Collaborations to improve lives and create rural jobs

The bank, as part of efforts to deepen financial inclusion, collaborated with funding organisations and agencies to support agriculture and other related value chain activities.

The signing of a memorandum of understanding (MoU) with the Rural Enterprises Programme (REP) enabled it to disburse GH₵254,943 to 360 farmers and others within the agric value chain.
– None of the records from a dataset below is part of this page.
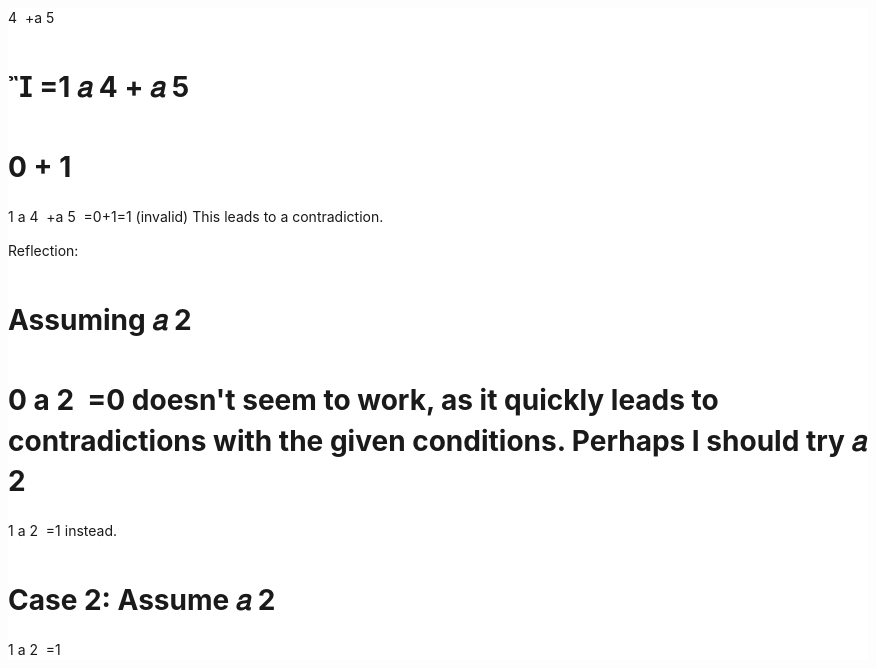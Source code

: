 4
​
 +a 
5
​
 

=1
𝑎
4
+
𝑎
5
=
0
+
1
=
1
a 
4
​
 +a 
5
​
 =0+1=1 (invalid)
This leads to a contradiction.

Reflection:

Assuming 
𝑎
2
=
0
a 
2
​
 =0 doesn't seem to work, as it quickly leads to contradictions with the given conditions. Perhaps I should try 
𝑎
2
=
1
a 
2
​
 =1 instead.

Case 2: Assume 
𝑎
2
=
1
a 
2
​
 =1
Within the year under review, three cassava, pineapple and orange agro-processors were financed.

MRB is also working with the SNV Netherlands Development Organisation to provide improved fish-smoking and gari stoves to clients around Apam, Senya, Winneba, Bontrase and its environs through the bank’s microfinance scheme to help reduce the health hazards of smoke on the beneficiaries.

The bank was selected under the USAID Financing Ghanaian Agriculture Project (FinGAP) incentive grants award system to facilitate financing of agribusiness investment opportunities within the maize, rice and soy value chains.

It is also in collaboration with Interpay Africa, piloting a digital payments system through the mobile phone platform for its savings group and susu clients in the bid to enhance outreach. The project will be rolled out in 2018, depending on the pilot phase’s success.

According to Mr. Antwi, these interventions are in line with the bank’s focus on roping-in the unbanked rural population, creating more employment opportunities, and improving the lives of people as well communities within the bank’s operational area.